• Task to complete: Each line of the listing must be transcribed exactly, except for the images, which should be excluded.

• Supplied records:
[Start of section]

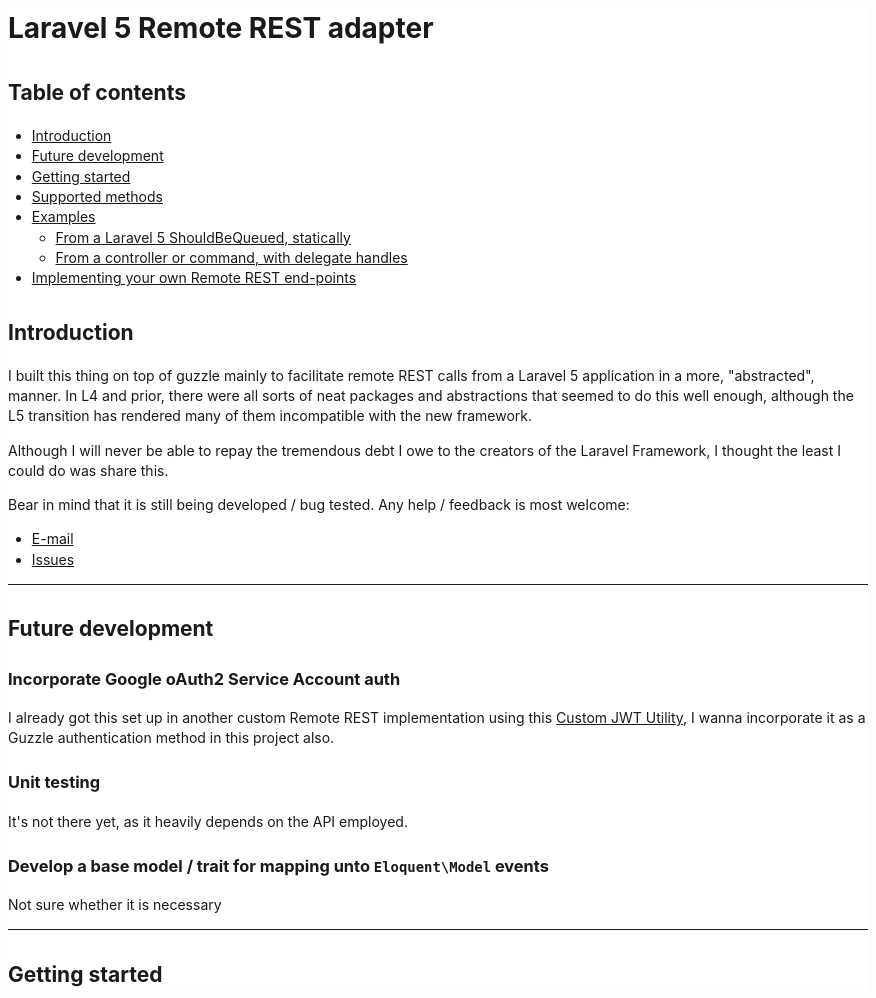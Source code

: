 # Laravel 5 Remote REST adapter

## Table of contents

- [Introduction](#introduction)
- [Future development](#future)
- [Getting started](#getting-started)
- [Supported methods](#supported-methods)
- [Examples](#examples)
  - [From a Laravel 5 ShouldBeQueued, statically](#static)
  - [From a controller or command, with delegate handles](#delegate)
- [Implementing your own Remote REST end-points](#implement)

## <a name="introduction"></a> Introduction
I built this thing on top of guzzle mainly to facilitate remote REST calls from a Laravel 5 application in a more, "abstracted", manner. In L4 and prior, there were all sorts of neat packages and abstractions that seemed to do this well enough, although the L5 transition has rendered many of them incompatible with the new framework.

Although I will never be able to repay the tremendous debt I owe to the creators of the Laravel Framework, I thought the least I could do was share this.

Bear in mind that it is still being developed / bug tested. Any help / feedback is most welcome:

- [E-mail](raffie-rest@gmail.com)
- [Issues](https://github.com/raffie-rest/adapter/issues)

*****

## <a name="future"></a> Future development

### Incorporate Google oAuth2 Service Account auth
 
I already got this set up in another custom Remote REST implementation using this [Custom JWT Utility](https://github.com/raffie-rest/jwt), I wanna incorporate it as a Guzzle authentication method in this project also.

### Unit testing

It's not there yet, as it heavily depends on the API employed.

### Develop a base model / trait for mapping unto `Eloquent\Model` events

Not sure whether it is necessary

*****

## <a name="getting-started"></a> Getting started
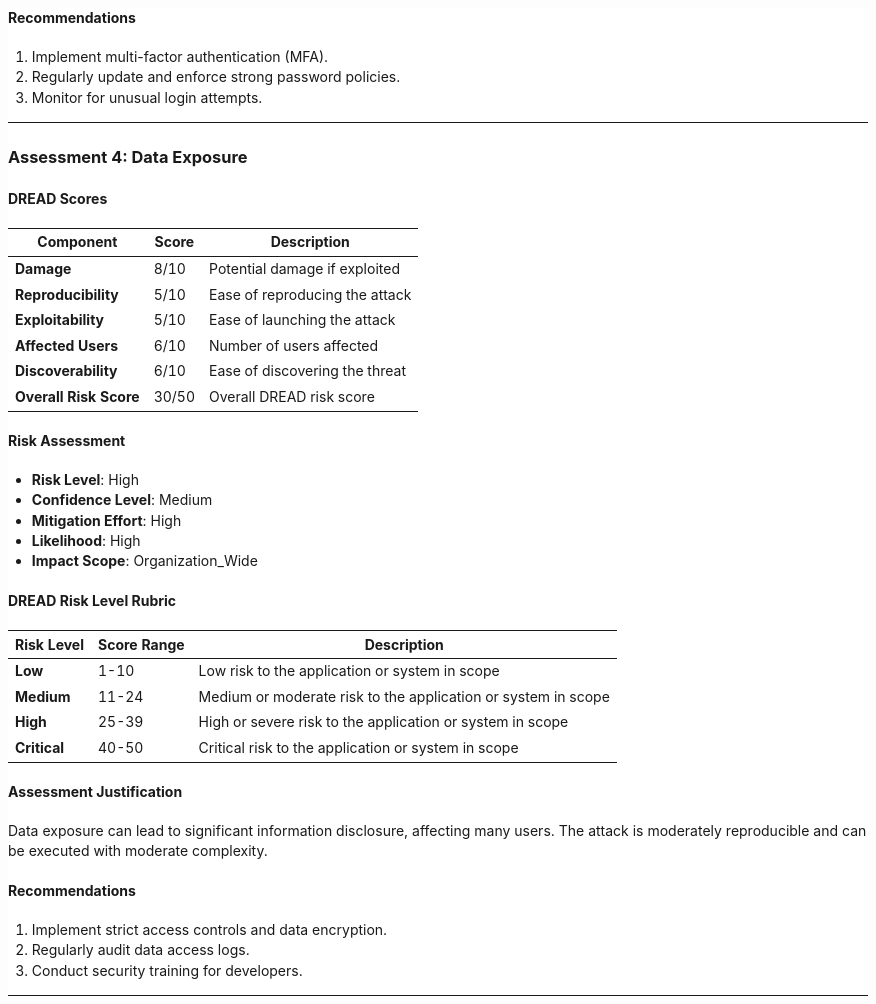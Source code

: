 #### Recommendations

1. Implement multi-factor authentication (MFA).
2. Regularly update and enforce strong password policies.
3. Monitor for unusual login attempts.

---

### Assessment 4: Data Exposure

#### DREAD Scores

| Component | Score | Description |
|-----------|-------|-------------|
| **Damage** | 8/10 | Potential damage if exploited |
| **Reproducibility** | 5/10 | Ease of reproducing the attack |
| **Exploitability** | 5/10 | Ease of launching the attack |
| **Affected Users** | 6/10 | Number of users affected |
| **Discoverability** | 6/10 | Ease of discovering the threat |
| **Overall Risk Score** | 30/50 | Overall DREAD risk score |

#### Risk Assessment

- **Risk Level**: High
- **Confidence Level**: Medium
- **Mitigation Effort**: High
- **Likelihood**: High
- **Impact Scope**: Organization_Wide

#### DREAD Risk Level Rubric

| Risk Level | Score Range | Description |
|------------|-------------|-------------|
| **Low** | 1-10 | Low risk to the application or system in scope |
| **Medium** | 11-24 | Medium or moderate risk to the application or system in scope |
| **High** | 25-39 | High or severe risk to the application or system in scope |
| **Critical** | 40-50 | Critical risk to the application or system in scope |

#### Assessment Justification

Data exposure can lead to significant information disclosure, affecting many users. The attack is moderately reproducible and can be executed with moderate complexity.

#### Recommendations

1. Implement strict access controls and data encryption.
2. Regularly audit data access logs.
3. Conduct security training for developers.

---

[End of section]

• The completed task:
Source code

: # Laravel 5 Remote REST adapter

## Table of contents

- [Introduction](#introduction)
- [Future development](#future)
- [Getting started](#getting-started)
- [Supported methods](#supported-methods)
- [Examples](#examples)
  - [From a Laravel 5 ShouldBeQueued, statically](#static)
  - [From a controller or command, with delegate handles](#delegate)
- [Implementing your own Remote REST end-points](#implement)

## <a name="introduction"></a> Introduction
I built this thing on top of guzzle mainly to facilitate remote REST calls from a Laravel 5 application in a more, "abstracted", manner. In L4 and prior, there were all sorts of neat packages and abstractions that seemed to do this well enough, although the L5 transition has rendered many of them incompatible with the new framework.

Although I will never be able to repay the tremendous debt I owe to the creators of the Laravel Framework, I thought the least I could do was share this.

Bear in mind that it is still being developed / bug tested. Any help / feedback is most welcome:

- [E-mail](raffie-rest@gmail.com)
- [Issues](https://github.com/raffie-rest/adapter/issues)

*****

## <a name="future"></a> Future development

### Incorporate Google oAuth2 Service Account auth
 
I already got this set up in another custom Remote REST implementation using this [Custom JWT Utility](https://github.com/raffie-rest/jwt), I wanna incorporate it as a Guzzle authentication method in this project also.

### Unit testing

It's not there yet, as it heavily depends on the API employed.

### Develop a base model / trait for mapping unto `Eloquent\Model` events

Not sure whether it is necessary

*****

## <a name="getting-started"></a> Getting started
Source code

: #### Recommendations

1. Implement multi-factor authentication (MFA).
2. Regularly update and enforce strong password policies.
3. Monitor for unusual login attempts.

---

### Assessment 4: Data Exposure

#### DREAD Scores

| Component | Score | Description |
|-----------|-------|-------------|
| **Damage** | 8/10 | Potential damage if exploited |
| **Reproducibility** | 5/10 | Ease of reproducing the attack |
| **Exploitability** | 5/10 | Ease of launching the attack |
| **Affected Users** | 6/10 | Number of users affected |
| **Discoverability** | 6/10 | Ease of discovering the threat |
| **Overall Risk Score** | 30/50 | Overall DREAD risk score |

#### Risk Assessment

- **Risk Level**: High
- **Confidence Level**: Medium
- **Mitigation Effort**: High
- **Likelihood**: High
- **Impact Scope**: Organization_Wide

#### DREAD Risk Level Rubric

| Risk Level | Score Range | Description |
|------------|-------------|-------------|
| **Low** | 1-10 | Low risk to the application or system in scope |
| **Medium** | 11-24 | Medium or moderate risk to the application or system in scope |
| **High** | 25-39 | High or severe risk to the application or system in scope |
| **Critical** | 40-50 | Critical risk to the application or system in scope |

#### Assessment Justification

Data exposure can lead to significant information disclosure, affecting many users. The attack is moderately reproducible and can be executed with moderate complexity.

#### Recommendations

1. Implement strict access controls and data encryption.
2. Regularly audit data access logs.
3. Conduct security training for developers.

---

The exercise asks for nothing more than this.